What is required: Once you reach the line that holds "I currently participate" in the listing below, output it and every line after it through the line that holds "I did not take", word for word.
* * *
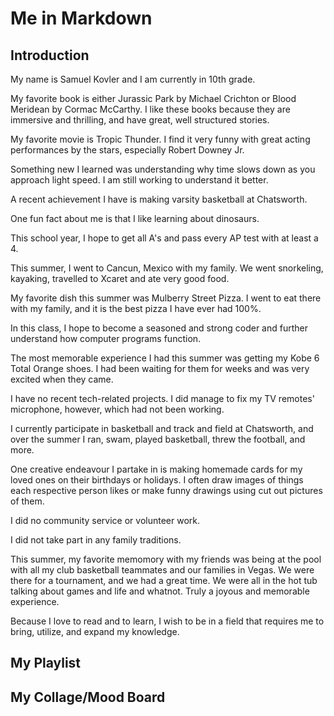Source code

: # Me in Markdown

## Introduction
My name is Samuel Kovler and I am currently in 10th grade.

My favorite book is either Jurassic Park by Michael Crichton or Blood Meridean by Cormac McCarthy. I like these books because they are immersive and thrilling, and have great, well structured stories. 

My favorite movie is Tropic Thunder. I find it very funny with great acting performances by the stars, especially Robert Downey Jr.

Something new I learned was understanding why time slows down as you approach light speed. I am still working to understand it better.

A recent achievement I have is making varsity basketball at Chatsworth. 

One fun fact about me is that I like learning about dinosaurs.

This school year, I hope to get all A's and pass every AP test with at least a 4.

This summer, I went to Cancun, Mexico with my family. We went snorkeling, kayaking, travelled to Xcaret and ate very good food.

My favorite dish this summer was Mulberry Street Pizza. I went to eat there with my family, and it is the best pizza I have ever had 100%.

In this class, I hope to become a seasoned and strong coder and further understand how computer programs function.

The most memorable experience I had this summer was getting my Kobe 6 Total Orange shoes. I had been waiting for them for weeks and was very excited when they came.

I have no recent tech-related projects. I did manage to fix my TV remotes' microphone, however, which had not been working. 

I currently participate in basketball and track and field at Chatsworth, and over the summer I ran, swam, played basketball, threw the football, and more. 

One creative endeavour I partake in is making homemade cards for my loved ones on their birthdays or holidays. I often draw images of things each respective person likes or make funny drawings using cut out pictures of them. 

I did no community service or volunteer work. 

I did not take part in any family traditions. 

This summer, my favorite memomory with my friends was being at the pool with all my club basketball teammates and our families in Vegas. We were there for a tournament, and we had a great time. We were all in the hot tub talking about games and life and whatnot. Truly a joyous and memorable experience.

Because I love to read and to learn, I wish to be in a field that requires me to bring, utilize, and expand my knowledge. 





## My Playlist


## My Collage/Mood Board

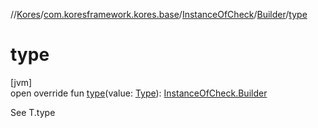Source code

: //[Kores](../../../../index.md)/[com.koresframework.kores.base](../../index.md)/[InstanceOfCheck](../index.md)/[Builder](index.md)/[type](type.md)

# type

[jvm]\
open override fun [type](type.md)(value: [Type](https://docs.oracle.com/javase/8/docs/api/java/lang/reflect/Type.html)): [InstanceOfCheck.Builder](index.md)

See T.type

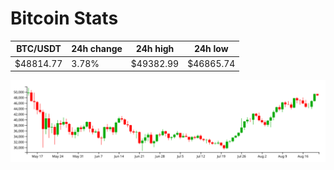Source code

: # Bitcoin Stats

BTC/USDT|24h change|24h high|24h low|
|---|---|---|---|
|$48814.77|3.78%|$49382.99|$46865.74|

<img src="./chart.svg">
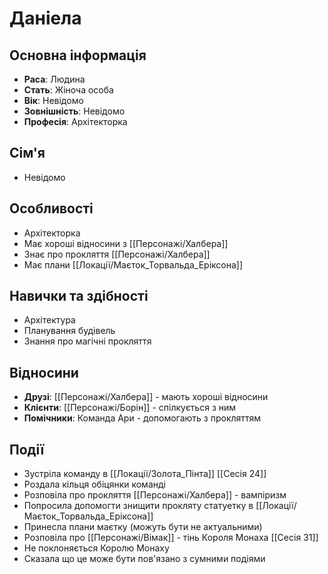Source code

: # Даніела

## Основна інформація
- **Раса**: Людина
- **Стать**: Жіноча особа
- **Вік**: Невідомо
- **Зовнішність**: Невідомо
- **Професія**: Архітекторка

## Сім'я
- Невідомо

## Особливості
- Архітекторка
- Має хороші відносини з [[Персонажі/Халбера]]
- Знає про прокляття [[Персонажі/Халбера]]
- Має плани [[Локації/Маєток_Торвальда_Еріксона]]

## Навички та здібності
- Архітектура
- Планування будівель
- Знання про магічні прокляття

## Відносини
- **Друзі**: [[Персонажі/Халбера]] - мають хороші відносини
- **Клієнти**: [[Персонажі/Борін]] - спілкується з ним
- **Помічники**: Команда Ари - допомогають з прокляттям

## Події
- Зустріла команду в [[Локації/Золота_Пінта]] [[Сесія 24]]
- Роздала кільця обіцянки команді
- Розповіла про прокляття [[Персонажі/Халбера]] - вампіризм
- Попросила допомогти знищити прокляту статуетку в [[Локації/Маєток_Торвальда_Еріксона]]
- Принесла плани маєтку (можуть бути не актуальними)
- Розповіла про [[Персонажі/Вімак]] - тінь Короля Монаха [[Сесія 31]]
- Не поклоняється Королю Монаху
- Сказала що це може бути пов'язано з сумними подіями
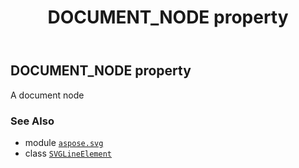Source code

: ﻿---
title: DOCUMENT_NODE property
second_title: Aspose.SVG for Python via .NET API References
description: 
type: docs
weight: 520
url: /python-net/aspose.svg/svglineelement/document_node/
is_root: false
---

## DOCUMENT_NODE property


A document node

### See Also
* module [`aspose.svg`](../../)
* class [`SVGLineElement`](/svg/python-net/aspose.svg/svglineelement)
* * *
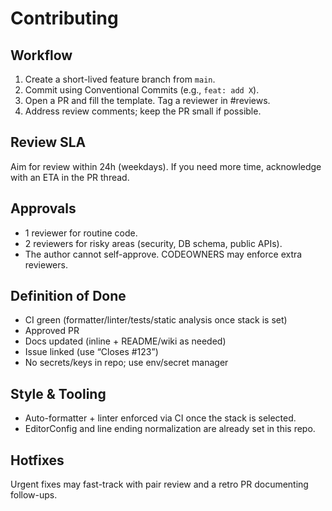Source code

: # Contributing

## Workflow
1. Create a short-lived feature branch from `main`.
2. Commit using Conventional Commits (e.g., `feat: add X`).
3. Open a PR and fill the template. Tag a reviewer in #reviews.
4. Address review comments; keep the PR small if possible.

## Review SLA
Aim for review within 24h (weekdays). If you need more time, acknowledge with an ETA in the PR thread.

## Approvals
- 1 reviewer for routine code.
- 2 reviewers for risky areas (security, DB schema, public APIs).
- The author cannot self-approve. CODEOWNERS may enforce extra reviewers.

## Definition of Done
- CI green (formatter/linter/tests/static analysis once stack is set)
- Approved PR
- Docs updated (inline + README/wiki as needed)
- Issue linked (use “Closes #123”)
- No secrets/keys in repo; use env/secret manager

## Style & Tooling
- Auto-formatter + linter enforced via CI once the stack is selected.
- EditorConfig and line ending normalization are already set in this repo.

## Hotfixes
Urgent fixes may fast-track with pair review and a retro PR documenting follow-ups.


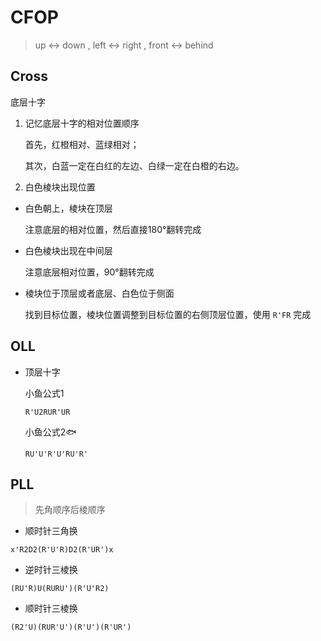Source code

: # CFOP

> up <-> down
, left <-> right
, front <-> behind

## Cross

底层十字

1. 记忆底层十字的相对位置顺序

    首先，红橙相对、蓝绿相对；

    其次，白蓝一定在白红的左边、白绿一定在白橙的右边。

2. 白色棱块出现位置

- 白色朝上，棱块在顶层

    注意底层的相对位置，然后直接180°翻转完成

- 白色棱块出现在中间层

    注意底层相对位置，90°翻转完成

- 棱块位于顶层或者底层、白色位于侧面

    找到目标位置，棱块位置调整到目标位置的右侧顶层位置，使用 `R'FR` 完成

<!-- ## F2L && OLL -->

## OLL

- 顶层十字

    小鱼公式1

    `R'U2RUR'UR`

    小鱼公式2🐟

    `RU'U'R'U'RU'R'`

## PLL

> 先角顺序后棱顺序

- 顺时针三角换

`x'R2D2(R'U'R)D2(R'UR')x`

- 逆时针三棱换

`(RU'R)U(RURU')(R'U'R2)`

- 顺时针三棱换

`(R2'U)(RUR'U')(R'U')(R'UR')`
* * *
Your response:
I currently participate in basketball and track and field at Chatsworth, and over the summer I ran, swam, played basketball, threw the football, and more. 

One creative endeavour I partake in is making homemade cards for my loved ones on their birthdays or holidays. I often draw images of things each respective person likes or make funny drawings using cut out pictures of them. 

I did no community service or volunteer work. 

I did not take part in any family traditions. 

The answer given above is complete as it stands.